AT TRIESTE SHE had boarded a steamer, to travel down the Dalmatian Coast. She was with her friends Mr. and Mrs. Cozzens, whom she had met in Italy, and their friend Dr. Lamb, who had joined them from England. They put in at the little port of Bar, which the Italians call Antivari, and stayed the night at the European Hotel. After dinner they walked on the terrace, but Mrs. Cozzens was afraid of a chill, so they went indoors and played cards. There was rain in the night. She woke up and listened to the rain and was full of disappointment, which gave rise to a loathing for these middle-aged people, particularly for Dr. Lamb, whom she believed the Cozzenses had summoned from England to meet her. They probably thought she was rich. A transatlantic heiress whose accent they could almost forgive. These people ate too much and then th
ey had to take pills. And they worried about being in strange places – what had they come for? In the morning she would have to get back on the boat with them or they would make a fuss. She would never take the road over the mountains to Cetinge, Montenegro’s capital city – they had been told that it was not wise. She would never see the bell tower where the heads of Turks used to hang, or the plane tree under which the Poet-Prince held audience with the people. She could not get back to sleep, so she decided to go downstairs with the first light, and, even if it was still raining, to go a little way up the road behind the town, just to see the ruins that she knew were there, among the olive trees, and the Austrian fortress on its rock and the dark face of Mount Lovchen.
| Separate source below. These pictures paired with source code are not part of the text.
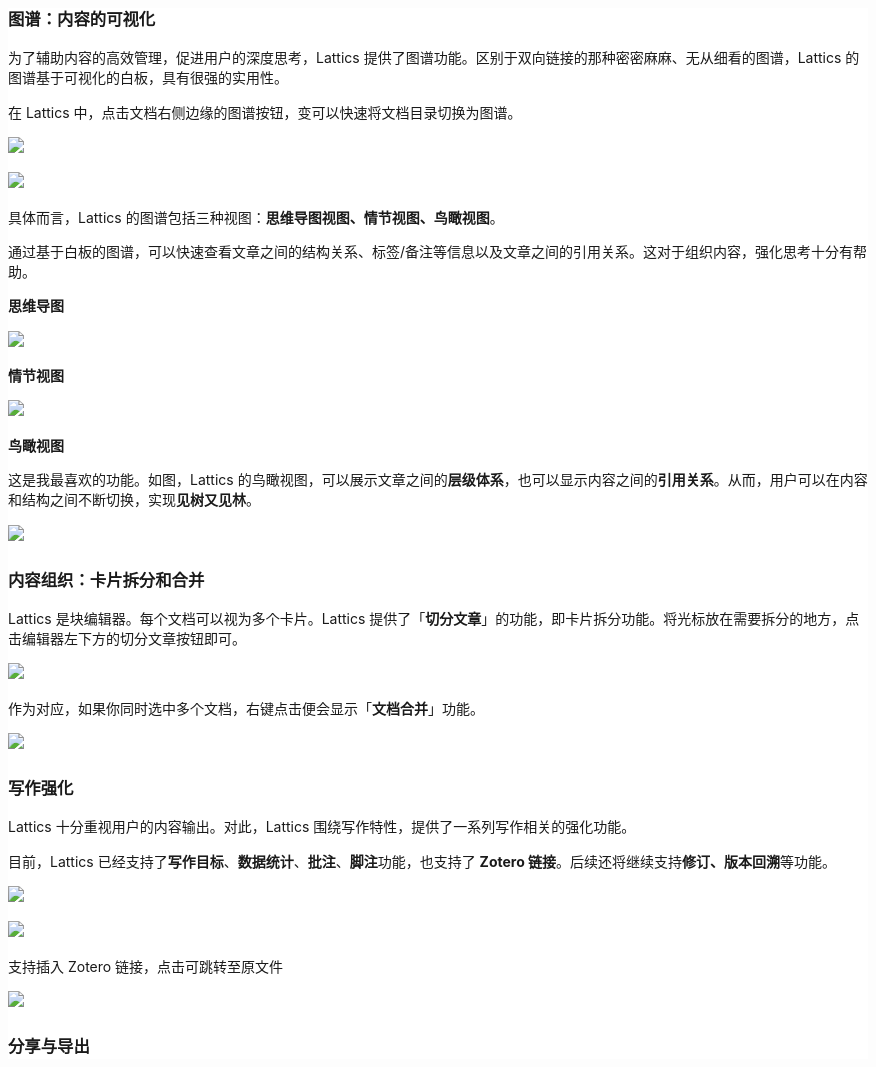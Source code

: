 ### 图谱：内容的可视化

为了辅助内容的高效管理，促进用户的深度思考，Lattics 提供了图谱功能。区别于双向链接的那种密密麻麻、无从细看的图谱，Lattics 的图谱基于可视化的白板，具有很强的实用性。

在 Lattics 中，点击文档右侧边缘的图谱按钮，变可以快速将文档目录切换为图谱。

![](https://proxy-prod.omnivore-image-cache.app/1120x0,szglC2vlTj08Ep-oFHtbacI5zk7NIXOCD48UuIJphxQA/https://pic1.zhimg.com/50/v2-6a79c3df5adc5dc0e1d6d775917c0205_720w.jpg?source=1def8aca)

![](https://proxy-prod.omnivore-image-cache.app/1120x0,sFuKwNpwfGmEb4jlY1oB5SmKwaQlD1QBzzsb-G0ajV2g/https://pic1.zhimg.com/50/v2-26a870496881280ee321cf92ee66a341_720w.jpg?source=1def8aca)

具体而言，Lattics 的图谱包括三种视图：**思维导图视图、情节视图、鸟瞰视图**。

通过基于白板的图谱，可以快速查看文章之间的结构关系、标签/备注等信息以及文章之间的引用关系。这对于组织内容，强化思考十分有帮助。

**思维导图**

![](https://proxy-prod.omnivore-image-cache.app/1120x0,sPiwmqvn-4Qaz1AEaPGaq5eqC12S0KXEzvhQMpPuPaDQ/https://pic1.zhimg.com/50/v2-4a6e8339ab74e2f632a812bc29fec120_720w.jpg?source=1def8aca)

**情节视图**

![](https://proxy-prod.omnivore-image-cache.app/1120x0,stWbe_sUpS92tdY_8QOGEjgxfv6jjStrHKON4K3apnH8/https://picx.zhimg.com/50/v2-73501522697785c03c4235e2d3dd60a2_720w.jpg?source=1def8aca)

**鸟瞰视图**

这是我最喜欢的功能。如图，Lattics 的鸟瞰视图，可以展示文章之间的**层级体系**，也可以显示内容之间的**引用关系**。从而，用户可以在内容和结构之间不断切换，实现**见树又见林**。

![](https://proxy-prod.omnivore-image-cache.app/1120x0,sZETWyKI_j8fcaoxwyWidQ1_CNuIXhJG8scZVZSKbtYc/https://picx.zhimg.com/50/v2-03b47c0fa04d186b3b479753979b91cd_720w.jpg?source=1def8aca)

### 内容组织：卡片拆分和合并

Lattics 是块编辑器。每个文档可以视为多个卡片。Lattics 提供了「**切分文章**」的功能，即卡片拆分功能。将光标放在需要拆分的地方，点击编辑器左下方的切分文章按钮即可。

![](https://proxy-prod.omnivore-image-cache.app/1120x0,sp-l3RnhAFSyruHoGiYwc8j4XB0zu03vYWBddpr8tvaw/https://picx.zhimg.com/50/v2-f37c4dd49f9d5c8aca160c8e7c3663d7_720w.jpg?source=1def8aca)

作为对应，如果你同时选中多个文档，右键点击便会显示「**文档合并**」功能。

![](https://proxy-prod.omnivore-image-cache.app/1113x0,sCRNCA1Wd9w-D8IoVXDMSvYuJZp1jpLvfIOZNc_rGfbg/https://pica.zhimg.com/50/v2-0a74cff79c1d5d3999dd293bfd394464_720w.jpg?source=1def8aca)

### 写作强化

Lattics 十分重视用户的内容输出。对此，Lattics 围绕写作特性，提供了一系列写作相关的强化功能。

目前，Lattics 已经支持了**写作目标**、**数据统计**、**批注**、**脚注**功能，也支持了 **Zotero 链接**。后续还将继续支持**修订、版本回溯**等功能。

![](https://proxy-prod.omnivore-image-cache.app/1096x0,sNPUqng-FakFtyLfCi5GkKq0zYB_aIGZtP3YW8QO8VIg/https://picx.zhimg.com/50/v2-a366479551eebd6b7bde6613da60c886_720w.jpg?source=1def8aca)

![](https://proxy-prod.omnivore-image-cache.app/1120x0,sQFGLHYVz6BCXyH0yOODr5a-4oNcNmYdYMnddG0XlKB4/https://picx.zhimg.com/50/v2-4360b8fc500d794e40704e8a7199b6aa_720w.jpg?source=1def8aca)

支持插入 Zotero 链接，点击可跳转至原文件

![](https://proxy-prod.omnivore-image-cache.app/1120x0,s-osHt88uMD8zSaziJJ8esLD56ycxkPT3rAtegz-XPoY/https://picx.zhimg.com/50/v2-8304501c6423ef15c27544e5c85372c6_720w.jpg?source=1def8aca)

### 分享与导出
The weather obliged her, and so did the man at the hotel desk, producing almost at once a tattered but cheerful guide and his underfed horse. They set out – she on the horse, the man walking ahead. The road was steep and twisting and full of boulders, the sun increasingly hot and the intervening shade cold and black. She became hungry and thought she must turn back soon. She would have breakfast with her companions, who got up late.
No doubt there was some sort of search for her, after the guide’s body was found. The authorities must have been notified – whoever the authorities were. The boat must have sailed on time, her friends must have gone with it. The hotel had not taken their passports. Nobody back in Canada would think of investigating. She was not writing regularly to anyone, she had had a falling-out with her brother, her parents were dead. You won’t come home till all your inheritance is spent, her brother had said, and then who will look after you?